Una paciente me comenta sobre su dificultad para escuchar a los demás, en el sentido de querer dar contestaciones inmediatamente, en lugar de comprender qué están diciendo o deseando. Lo vinculó con un pasado en grupos donde era necesario tener una “escucha reactiva”: ser alguien que proveía soluciones o respuestas rápidas. En cambio, ahora se da cuenta de que quiere tener una “escucha activa”: hacer un silencio interno en donde el otro sea verdaderamente tenido en cuenta.

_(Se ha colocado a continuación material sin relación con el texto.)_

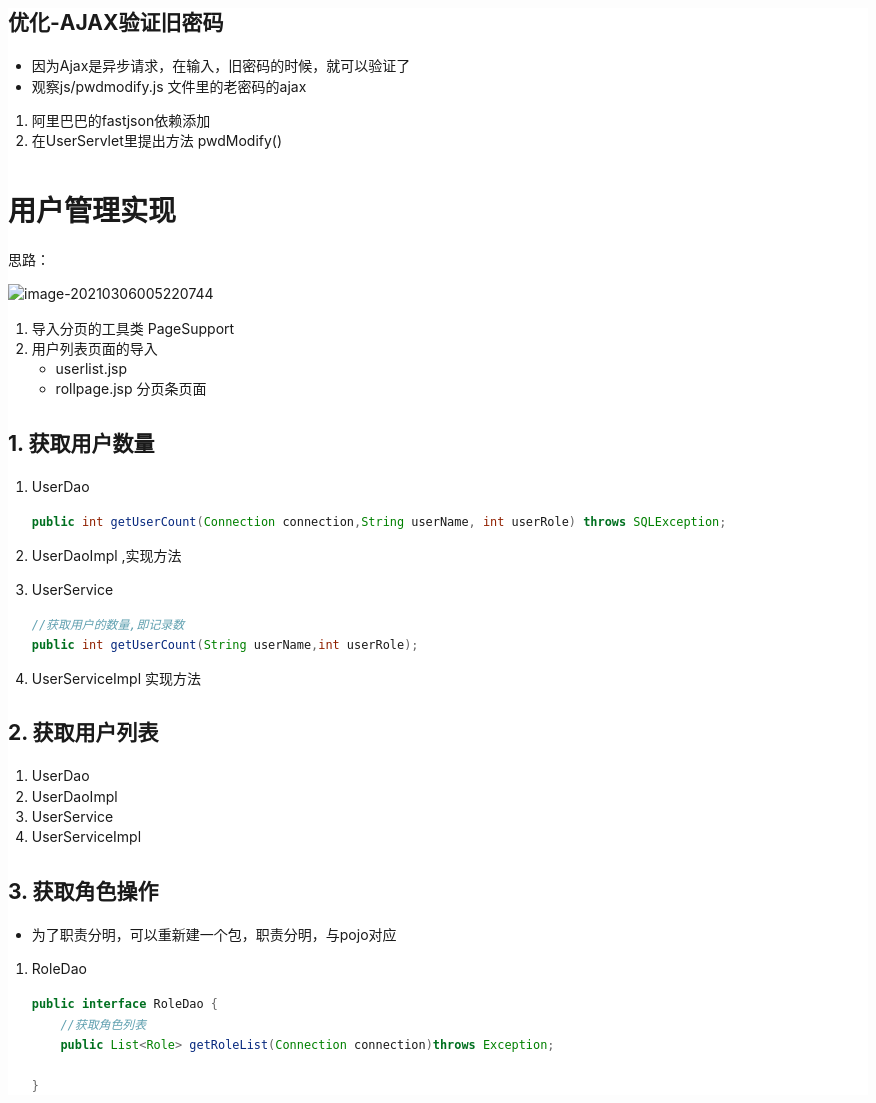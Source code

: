 ## 优化-AJAX验证旧密码

- 因为Ajax是异步请求，在输入，旧密码的时候，就可以验证了
- 观察js/pwdmodify.js 文件里的老密码的ajax

1. 阿里巴巴的fastjson依赖添加
2. 在UserServlet里提出方法 pwdModify()



# 用户管理实现

思路：

![image-20210306005220744](https://2021-joker.oss-cn-shanghai.aliyuncs.com/java_img/image-20210306005220744.png)

1. 导入分页的工具类 PageSupport
2. 用户列表页面的导入
   - userlist.jsp
   - rollpage.jsp 分页条页面

## 1. 获取用户数量

1. UserDao

   ```java
   public int getUserCount(Connection connection,String userName, int userRole) throws SQLException;
   ```

2. UserDaoImpl ,实现方法

3. UserService

   ```java
   //获取用户的数量,即记录数
   public int getUserCount(String userName,int userRole);
   ```

4. UserServiceImpl 实现方法

## 2. 获取用户列表

1. UserDao
2. UserDaoImpl
3. UserService
4. UserServiceImpl

## 3. 获取角色操作

- 为了职责分明，可以重新建一个包，职责分明，与pojo对应

1. RoleDao

   ```java
   public interface RoleDao {
       //获取角色列表
       public List<Role> getRoleList(Connection connection)throws Exception;
   
   }
   ```
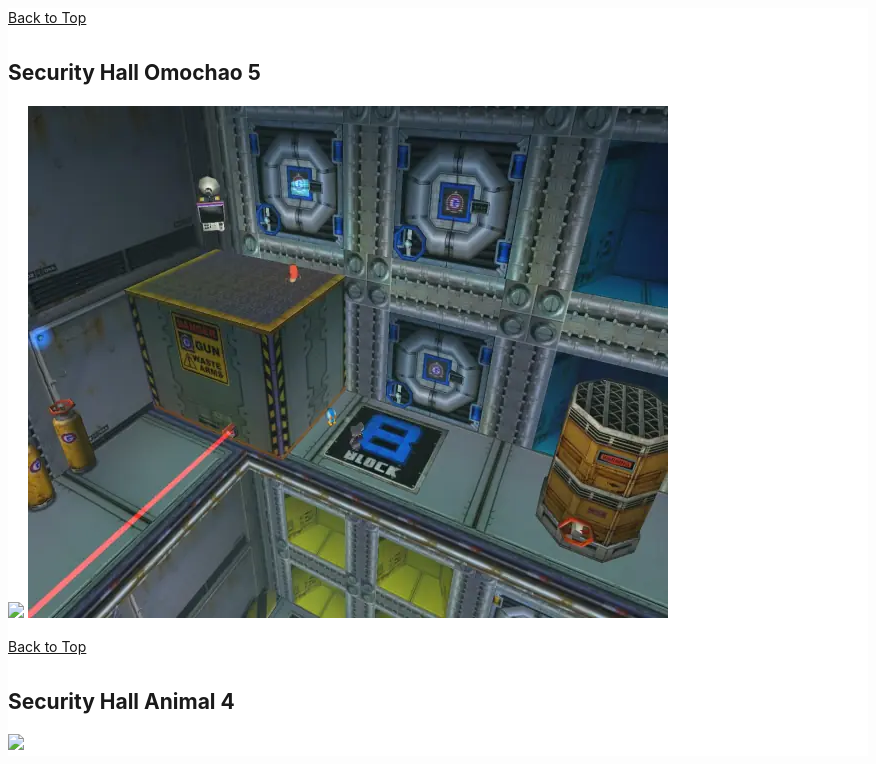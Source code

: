 [Back to Top](#)

## Security Hall Omochao 5
![](./SecurityHall/Omochao-5th-Far.webp)
![](./SecurityHall/Omochao-5th-Close.webp)

[Back to Top](#)

## Security Hall Animal 4
![](./SecurityHall/Animal-4th-Far.webp)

Siendo una guía natural y teniendo activaciones en el Circuito del Saber, yo tenía mucha escucha reactiva; siempre brindaba información y consejos sin que me lo pidieran (¡problemas de no conocer mi Estrategia!). Y, aun peor, cuando era joven, en realidad solo esperaba que el otro hiciera una pausa para poder hablar o bastaba que me contaran algo para buscar en mi memoria algo más grande o mejor para retrucar o directamente quería descargar mi mente abarrotada de ideas.
Con el tiempo, tomé conciencia de esta actividad dañina, no solo para los demás sino para mí también, ya que me impedía una comunicación verdadera. Otro tema que percibí era que los usaba para no tomar contacto con mi interior, así que esa cháchara inútil que desarrollábamos era algo que no servía a nadie, porque seguramente el otro estaba haciendo lo mismo.
Para evitarlo, me mordía la lengua y callaba, tratando de escuchar sin interrumpir. Me costó, pero lo conseguí, y me di cuenta de que uno de los problemas era que no estaba presente. Mi mente divagaba mientras fingía escuchar. O pensaba en lo que tenía que hacer después o en la pérdida de tiempo que era estar con esa persona o en lo que me disparaba su charla, pero que no era cortés que le dijera. Nuevamente, el aprendizaje fue respirar y estar en el aquí y ahora, en el intercambio que supone una conversación.
Escribí supone porque, en este contexto, no lo hay: son dos diferencias que no se conectan para encontrar proximidades. Esto es absurdo cuando hay grietas, ya que cada uno permanece en su ideología, queriendo convencer al otro, en un “diálogo” de sordos que retrata la rigidez y el fanatismo de mentes cerradas. En el otro extremo, nos juntamos en tribus afines (en redes sociales, por ejemplo) para tener relación solo con los que piensan como nosotros, dejando de lado al diferente, en una comodidad segura.

Es tanta esta falta de escucha de cualquier clase, que el filósofo Byung-Chul Han imaginó que en el futuro habrá una profesión de “oyente”, ya que la creciente focalización en el ego, el progresivo narcisismo de la sociedad lo hará imprescindible. Escribió: “Escuchar no es un acto pasivo. Se caracteriza por una actividad peculiar. Primero, tengo que dar la bienvenida al otro, es decir, tengo que afirmar al otro su alteridad. Luego, atiendo a lo que dice. Escuchar es un prestar, un dar, un don. Es lo único que le ayuda al otro a hablar”.
Y agregaría, es lo único que nos ayuda a escucharnos. Porque el inconveniente mayor es que no nos escuchamos. No hacemos silencio interno para dejar venir las voces silentes, enmudecidas por el torbellino mental, por la vergüenza o el dolor, por la familia o la sociedad, por las normas o los miedos. Y, finalmente, para oír al Ser, a la esencia que trata de vincularnos y vincular al otro.
Cuando me escucho, puedo escuchar al otro; es una sinergia que nos enriquece y profundiza, que nos une y nos iguala. Solo cuando permito que el otro se exprese verdaderamente, mi palabra tiene valor para él, si es necesario decir algo. Un gran desafío de estos tiempos es el silencio. En medio de tanto ruido (real y digital), es lo que nos conectará a la vida en todo su esplendor. Démonos la oportunidad.